══ Data to use

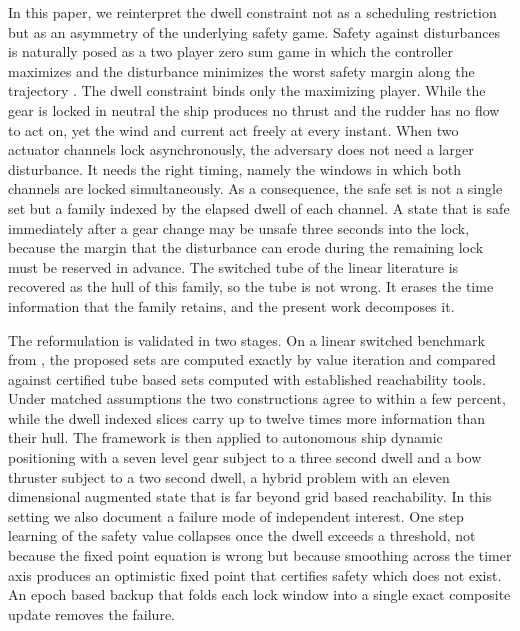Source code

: \documentclass[journal]{IEEEtran}
\begin{document}
In this paper, we reinterpret the dwell constraint not as a scheduling restriction but as an asymmetry of the underlying safety game. Safety against disturbances is naturally posed as a two player zero sum game in which the controller maximizes and the disturbance minimizes the worst safety margin along the trajectory \cite{bansal2017,isaacs1965}. The dwell constraint binds only the maximizing player. While the gear is locked in neutral the ship produces no thrust and the rudder has no flow to act on, yet the wind and current act freely at every instant. When two actuator channels lock asynchronously, the adversary does not need a larger disturbance. It needs the right timing, namely the windows in which both channels are locked simultaneously. As a consequence, the safe set is not a single set but a family indexed by the elapsed dwell of each channel. A state that is safe immediately after a gear change may be unsafe three seconds into the lock, because the margin that the disturbance can erode during the remaining lock must be reserved in advance. The switched tube of the linear literature \cite{zhang2016} is recovered as the hull of this family, so the tube is not wrong. It erases the time information that the family retains, and the present work decomposes it.

The reformulation is validated in two stages. On a linear switched benchmark from \cite{zhang2016}, the proposed sets are computed exactly by value iteration and compared against certified tube based sets computed with established reachability tools. Under matched assumptions the two constructions agree to within a few percent, while the dwell indexed slices carry up to twelve times more information than their hull. The framework is then applied to autonomous ship dynamic positioning with a seven level gear subject to a three second dwell and a bow thruster subject to a two second dwell, a hybrid problem with an eleven dimensional augmented state that is far beyond grid based reachability. In this setting we also document a failure mode of independent interest. One step learning of the safety value collapses once the dwell exceeds a threshold, not because the fixed point equation is wrong but because smoothing across the timer axis produces an optimistic fixed point that certifies safety which does not exist. An epoch based backup that folds each lock window into a single exact composite update removes the failure.
\end{document}
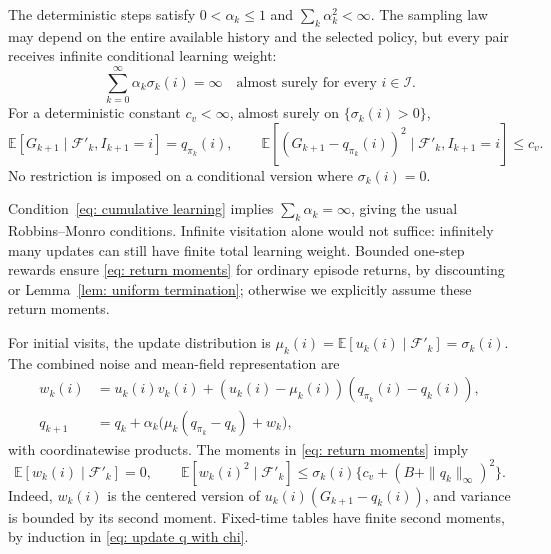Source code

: \begin{assumption}\label{asp: standing}
The deterministic steps satisfy $0<\alpha_k\le1$ and $\sum_k\alpha_k^2<\infty$. The sampling law may depend on the entire available history and the selected policy, but every pair receives infinite conditional learning weight:
\begin{equation}\label{eq: cumulative learning}
\sum_{k=0}^\infty\alpha_k\sigma_k(i)=\infty\quad\text{almost surely for every }i\in\mathcal I.
\end{equation}
For a deterministic constant $c_v<\infty$, almost surely on $\{\sigma_k(i)>0\}$,
\begin{equation}\label{eq: return moments}
\mathbb E[G_{k+1}\mid\mathcal F'_k,I_{k+1}=i]=q_{\pi_k}(i),\qquad
\mathbb E[(G_{k+1}-q_{\pi_k}(i))^2\mid\mathcal F'_k,I_{k+1}=i]\le c_v.
\end{equation}
No restriction is imposed on a conditional version where $\sigma_k(i)=0$.
\end{assumption}
Condition~\eqref{eq: cumulative learning} implies $\sum_k\alpha_k=\infty$, giving the usual Robbins--Monro conditions. Infinite visitation alone would not suffice: infinitely many updates can still have finite total learning weight. Bounded one-step rewards ensure \eqref{eq: return moments} for ordinary episode returns, by discounting or Lemma~\ref{lem: uniform termination}; otherwise we explicitly assume these return moments.

For initial visits, the update distribution is $\mu_k(i)=\mathbb E[u_k(i)\mid\mathcal F'_k]=\sigma_k(i)$. The combined noise and mean-field representation are
\begin{align}
 w_k(i)&=u_k(i)v_k(i)+(u_k(i)-\mu_k(i))(q_{\pi_k}(i)-q_k(i)),\label{eq: definition combined noise}\\
 q_{k+1}&=q_k+\alpha_k\bigl(\mu_k(q_{\pi_k}-q_k)+w_k\bigr),\label{eq: mcopi sa}
\end{align}
with coordinatewise products. The moments in \eqref{eq: return moments} imply
\begin{equation}\label{eq: combined moments}
\mathbb E[w_k(i)\mid\mathcal F'_k]=0,\qquad
\mathbb E[w_k(i)^2\mid\mathcal F'_k]\le\sigma_k(i)\{c_v+(B+\|q_k\|_\infty)^2\}.
\end{equation}
Indeed, $w_k(i)$ is the centered version of $u_k(i)(G_{k+1}-q_k(i))$, and variance is bounded by its second moment. Fixed-time tables have finite second moments, by induction in \eqref{eq: update q with chi}.

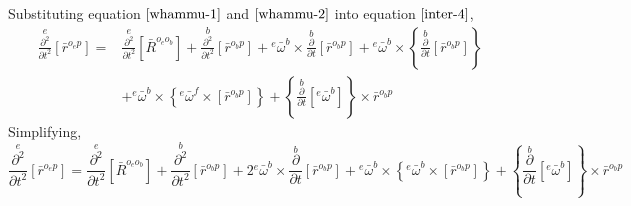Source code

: \documentclass[class=report, 12pt, crop=false]{standalone}
\begin{document}
\begin{center}
Substituting equation $\ref{whammu-1}$ and $\ref{whammu-2}$ into equation $\ref{inter-4}$,
\begin{align*}\overset{e}{\frac{\partial^{2}}{\partial t^{2}}}[\bar{r}^{o_{e}p}]    =&    \overset{e}{\frac{\partial^{2}}{\partial t^{2}}}[\bar{R}^{o_{e}o_{b}}]     +   \overset{b}{\frac{\partial^{2}}{\partial t^{2}}}[\bar{r}^{o_{b}p}] + {}^{e}\bar{\omega}^{b}\times\overset{b}{\frac{\partial}{\partial t}}[\bar{r}^{o_{b}p}]     +   {}^{e}\bar{\omega}^{b}\times\left\{\overset{b}{\frac{\partial}{\partial t}}\left[\bar{r}^{o_{b}p}\right]\right\}   \\&+   {}^{e}\bar{\omega}^{b}\times\left\{{}^{e}\bar{\omega}^{f}\times\left[\bar{r}^{o_{b}p}\right]\right\}    +    \left\{\overset{b}{\frac{\partial}{\partial t}}[{}^{e}\bar{\omega}^{b}]\right\}\times\bar{r}^{o_{b}p}\end{align*}
Simplifying,
\begin{equation}\overset{e}{\frac{\partial^{2}}{\partial t^{2}}}[\bar{r}^{o_{e}p}]    =    \overset{e}{\frac{\partial^{2}}{\partial t^{2}}}[\bar{R}^{o_{e}o_{b}}]     +   \overset{b}{\frac{\partial^{2}}{\partial t^{2}}}[\bar{r}^{o_{b}p}] + 2{}^{e}\bar{\omega}^{b}\times\overset{b}{\frac{\partial}{\partial t}}[\bar{r}^{o_{b}p}]    +   {}^{e}\bar{\omega}^{b}\times\left\{{}^{e}\bar{\omega}^{b}\times\left[\bar{r}^{o_{b}p}\right]\right\}    +    \left\{\overset{b}{\frac{\partial}{\partial t}}[{}^{e}\bar{\omega}^{b}]\right\}\times\bar{r}^{o_{b}p}\label{esidisi1}\end{equation}


\end{center}
\end{document}
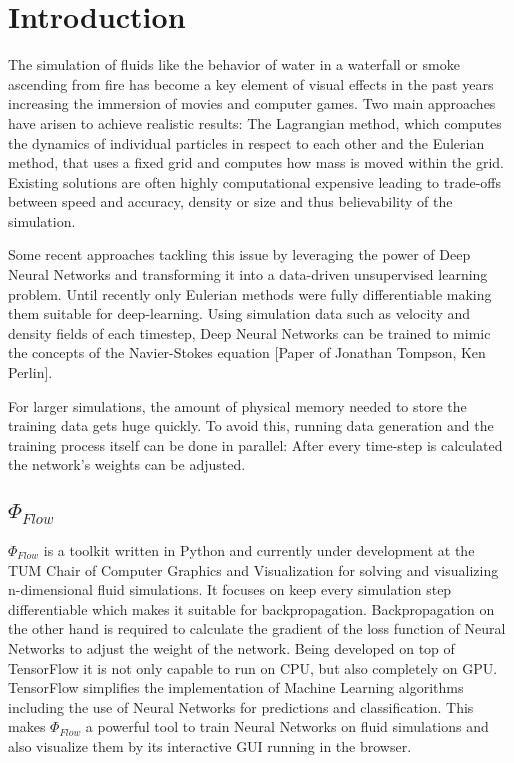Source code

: \chapter{Introduction}\label{chapter:introduction}
The simulation of fluids like the behavior of water in a waterfall or smoke ascending from fire has become a key element of visual effects in the past years increasing the immersion of movies and computer games. Two main approaches have arisen to achieve realistic results: The Lagrangian method, which computes the dynamics of individual particles in respect to each other and the Eulerian method, that uses a fixed grid and computes how mass is moved within the grid. Existing solutions are often highly computational expensive leading to trade-offs between speed and accuracy, density or size and thus believability of the simulation.\par
Some recent approaches tackling this issue by leveraging the power of Deep Neural Networks and transforming it into a data-driven unsupervised learning problem. Until recently only Eulerian methods were fully differentiable making them suitable for deep-learning. Using simulation data such as velocity and density fields of each timestep, Deep Neural Networks can be trained to mimic the concepts of the Navier-Stokes equation [Paper of Jonathan Tompson, Ken Perlin].\par
For larger simulations, the amount of physical memory needed to store the training data gets huge quickly. To avoid this, running data generation and the training process itself can be done in parallel: After every time-step is calculated the network's weights can be adjusted.
\section{$\Phi_\textit{Flow}$ }
$\Phi_\textit{Flow}$ is a toolkit written in Python and currently under development at the TUM Chair of Computer Graphics and Visualization for solving and visualizing n-dimensional fluid simulations. It focuses on keep every simulation step differentiable which makes it suitable for backpropagation. Backpropagation on the other hand is required to calculate the gradient of the loss function of Neural Networks to adjust the weight of the network. Being developed on top of TensorFlow it is not only capable to run on CPU, but also completely on GPU. TensorFlow simplifies the implementation of Machine Learning algorithms including the use of Neural Networks for predictions and classification. This makes $\Phi_\textit{Flow}$ a powerful tool to train Neural Networks on fluid simulations and also visualize them by its interactive GUI running in the browser. 
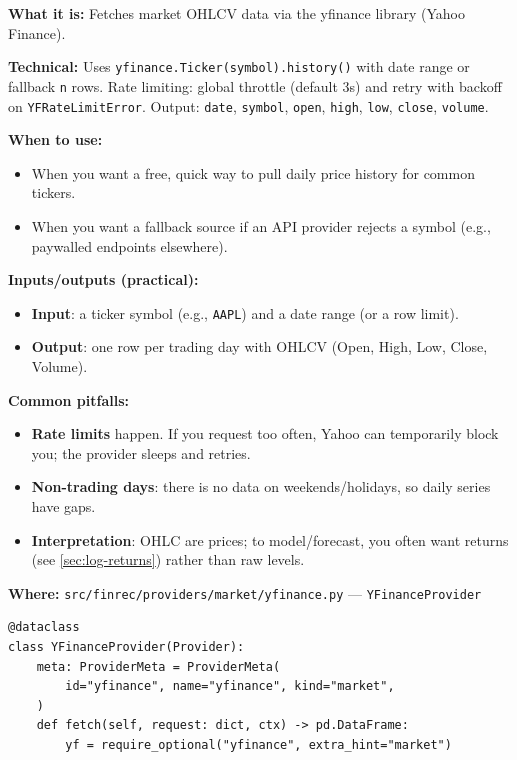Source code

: \documentclass[11pt,a4paper]{article}
\begin{document}
\textbf{What it is:} Fetches market OHLCV data via the yfinance library (Yahoo Finance).

\textbf{Technical:} Uses \texttt{yfinance.Ticker(symbol).history()} with date range or fallback \texttt{n} rows. Rate limiting: global throttle (default 3s) and retry with backoff on \texttt{YFRateLimitError}. Output: \texttt{date}, \texttt{symbol}, \texttt{open}, \texttt{high}, \texttt{low}, \texttt{close}, \texttt{volume}.

\textbf{When to use:}
\begin{itemize}[leftmargin=2em]
  \item When you want a free, quick way to pull daily price history for common tickers.
  \item When you want a fallback source if an API provider rejects a symbol (e.g., paywalled endpoints elsewhere).
\end{itemize}

\textbf{Inputs/outputs (practical):}
\begin{itemize}[leftmargin=2em]
  \item \textbf{Input}: a ticker symbol (e.g., \texttt{AAPL}) and a date range (or a row limit).
  \item \textbf{Output}: one row per trading day with OHLCV (Open, High, Low, Close, Volume).
\end{itemize}

\textbf{Common pitfalls:}
\begin{itemize}[leftmargin=2em]
  \item \textbf{Rate limits} happen. If you request too often, Yahoo can temporarily block you; the provider sleeps and retries.
  \item \textbf{Non-trading days}: there is no data on weekends/holidays, so daily series have gaps.
  \item \textbf{Interpretation}: OHLC are prices; to model/forecast, you often want returns (see \ref{sec:log-returns}) rather than raw levels.
\end{itemize}

\textbf{Where:} \texttt{src/finrec/providers/market/yfinance.py} --- \texttt{YFinanceProvider}

\begin{lstlisting}
@dataclass
class YFinanceProvider(Provider):
    meta: ProviderMeta = ProviderMeta(
        id="yfinance", name="yfinance", kind="market",
    )
    def fetch(self, request: dict, ctx) -> pd.DataFrame:
        yf = require_optional("yfinance", extra_hint="market")
\end{lstlisting}
\end{document}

════

**Exercise details:**
Answer with one number: how many lines of the entries above include the word "trading".

**Solution for this exercise:**
2